Лютик трясёт головой и бросает туманно-сосредоточенный взгляд на Геру. Сил хватает ещё бровь вздёрнуть:
– И долго ещё? – выдыхает томно, хлопает ресницами.
– Ещё пару минут. Потерпишь?
– Будто у меня есть выбор, – бормочет, получая лёгкий поцелуй в губы вместе с режимом пульсации в его бедной заднице. Лютик не выдерживает – вцепляется пальцами в ворот Геральтовой куртки и целует жадно и влажно. Кто-то бы даже сказал – грязно. Сразу же касается языка Геральта своим, прижимает его к себе за затылок. И целуетцелуетцелует. Так, что сквозь вату в ушах слышит удивлённо-одобрительный свист. Геральт, к его большому сожалению, от него после этого отрывается, заставляя постыдно хныкать, тянуться за ним.

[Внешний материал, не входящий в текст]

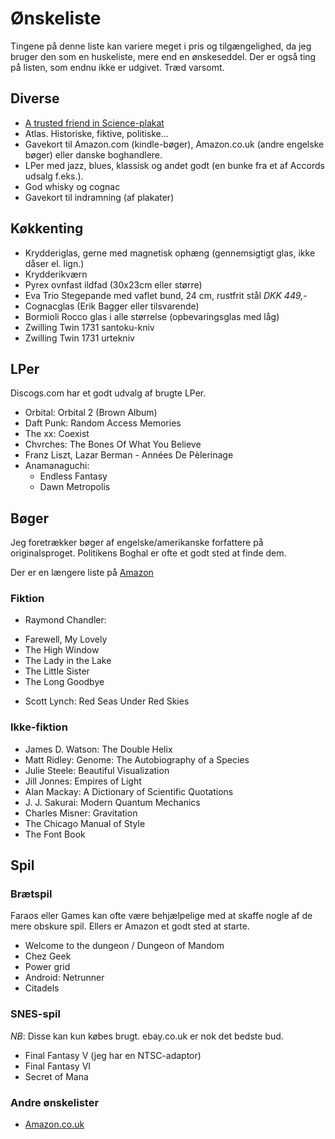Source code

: Ønskeliste
==========

Tingene på denne liste kan variere meget i pris og tilgængelighed, da jeg
bruger den som en huskeliste, mere end en ønskeseddel. Der er også ting på
listen, som endnu ikke er udgivet.
Træd varsomt.

Diverse
-------

- [A trusted friend in Science-plakat][portal_poster]
- Atlas. Historiske, fiktive, politiske...
- Gavekort til Amazon.com (kindle-bøger), Amazon.co.uk (andre engelske bøger) eller danske boghandlere.
- LPer med jazz, blues, klassisk og andet godt (en bunke fra et af Accords udsalg f.eks.).
- God whisky og cognac
- Gavekort til indramning (af plakater)

Køkkenting
-----------

- Krydderiglas, gerne med magnetisk ophæng (gennemsigtigt glas, ikke dåser el. lign.)
- Krydderikværn
- Pyrex ovnfast ildfad (30x23cm eller større)
- Eva Trio Stegepande med vaflet bund, 24 cm, rustfrit stål _DKK 449,-_
- Cognacglas (Erik Bagger eller tilsvarende)
- Bormioli Rocco glas i alle størrelse (opbevaringsglas med låg)
- Zwilling Twin 1731 santoku-kniv
- Zwilling Twin 1731 urtekniv

LPer
----

Discogs.com har et godt udvalg af brugte LPer.

 - Orbital: Orbital 2 (Brown Album)
 - Daft Punk: Random Access Memories
 - The xx: Coexist
 - Chvrches: The Bones Of What You Believe
 - Franz Liszt, Lazar Berman - Années De Pèlerinage
 - Anamanaguchi:
   * Endless Fantasy
   * Dawn Metropolis

Bøger
-----

Jeg foretrækker bøger af engelske/amerikanske forfattere på originalsproget.
Politikens Boghal er ofte et godt sted at finde dem.

Der er en længere liste på [Amazon][amzn]

### Fiktion

- Raymond Chandler:
 * Farewell, My Lovely
 * The High Window
 * The Lady in the Lake
 * The Little Sister
 * The Long Goodbye
- Scott Lynch: Red Seas Under Red Skies

### Ikke-fiktion
- James D. Watson: The Double Helix
- Matt Ridley: Genome: The Autobiography of a Species
- Julie Steele: Beautiful Visualization
- Jill Jonnes: Empires of Light
- Alan Mackay: A Dictionary of Scientific Quotations
- J. J. Sakurai: Modern Quantum Mechanics
- Charles Misner: Gravitation
- The Chicago Manual of Style
- The Font Book

Spil
----

### Brætspil

Faraos eller Games kan ofte være behjælpelige med at skaffe nogle af de mere
obskure spil. Ellers er Amazon et godt sted at starte.

 - Welcome to the dungeon / Dungeon of Mandom
 - Chez Geek
 - Power grid
 - Android: Netrunner
 - Citadels

### SNES-spil

*NB*: Disse kan kun købes brugt. ebay.co.uk er nok det bedste bud.

- Final Fantasy V (jeg har en NTSC-adaptor)
- Final Fantasy VI
- Secret of Mana

### Andre ønskelister
- [Amazon.co.uk][amazonuk]

[evatrio]: http://www.eva-trio.com
[amazonuk]: http://www.amazon.co.uk/wishlist/2RDW59726073E
[portal_bookends]: http://store.valvesoftware.com/product.php?i=A01127
[portal_poster]: http://store.valvesoftware.com/product.php?i=P0113
[amzn]: http://amzn.com/w/1XNIF0OD5M6GY
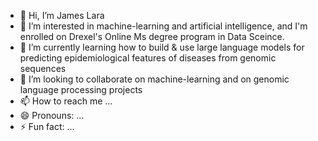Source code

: - 👋 Hi, I’m James Lara
- 👀 I’m interested in machine-learning and artificial intelligence, and I'm enrolled on Drexel's Online Ms degree program in Data Sceince.
- 🌱 I’m currently learning how to build & use large language models for predicting epidemiological features of diseases from genomic sequences
- 💞️ I’m looking to collaborate on machine-learning and on genomic language processing projects 
- 📫 How to reach me ...
- 😄 Pronouns: ...
- ⚡ Fun fact: ...

<!---
jlara-drexel/jlara-drexel is a ✨ special ✨ repository because its `README.md` (this file) appears on your GitHub profile.
You can click the Preview link to take a look at your changes.
--->
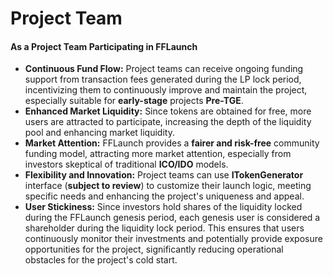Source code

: # Project Team

#### As a Project Team Participating in FFLaunch

* **Continuous Fund Flow:** Project teams can receive ongoing funding support from transaction fees generated during the LP lock period, incentivizing them to continuously improve and maintain the project, especially suitable for **early-stage** projects **Pre-TGE**.
* **Enhanced Market Liquidity:** Since tokens are obtained for free, more users are attracted to participate, increasing the depth of the liquidity pool and enhancing market liquidity.
* **Market Attention:** FFLaunch provides a **fairer and risk-free** community funding model, attracting more market attention, especially from investors skeptical of traditional **ICO/IDO** models.
* **Flexibility and Innovation:** Project teams can use **ITokenGenerator** interface (**subject to review**) to customize their launch logic, meeting specific needs and enhancing the project's uniqueness and appeal.
* **User Stickiness:** Since investors hold shares of the liquidity locked during the FFLaunch genesis period, each genesis user is considered a shareholder during the liquidity lock period. This ensures that users continuously monitor their investments and potentially provide exposure opportunities for the project, significantly reducing operational obstacles for the project's cold start.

– Ты же понимаешь, – шепчет он в губы, прикусывая и оттягивая совсем не нежно нижнюю, – что мне тебя прибить хочется, а?
– Догадываюсь, – отвечает Геральт мурлыканьем, прижимает к себе; зажатая меж ними сумка совсем капельку отрезвляет своей жёсткостью. – Но это было твоё желание, малыш.
– Себя мне тоже прибить хочется, – выдыхает и смазано целует. Он хватает Геру за руку и тянет вперёд. – Я намерен закончить это…
Его мучения заканчиваются минуты через две или три – когда он наконец-то затаскивает Геральта в туалет, заталкивая его с силой в кабинку. И спасибо, что никого не было, когда они залетели туда ураганом.
Геральт давит смешки, но довольно прижимает его к стене, опираясь локтями по бокам от его головы. Лютик роняет на пол сумочку и облегчённо откидывается назад. Геральт включает режим пульсации (Лютика дёргает вместе с игрушкой) и покрывает поцелуями его шею. Горячие губы заставляют подставляться под них и выдыхать тихие стоны. Столь же горячие руки медленно гладят талию и спускаются ниже, вскоре задирая подол лёгкого белого платья. Юлиан долго выбирал его поутру. Хотелось выглядеть воздушно и нежно.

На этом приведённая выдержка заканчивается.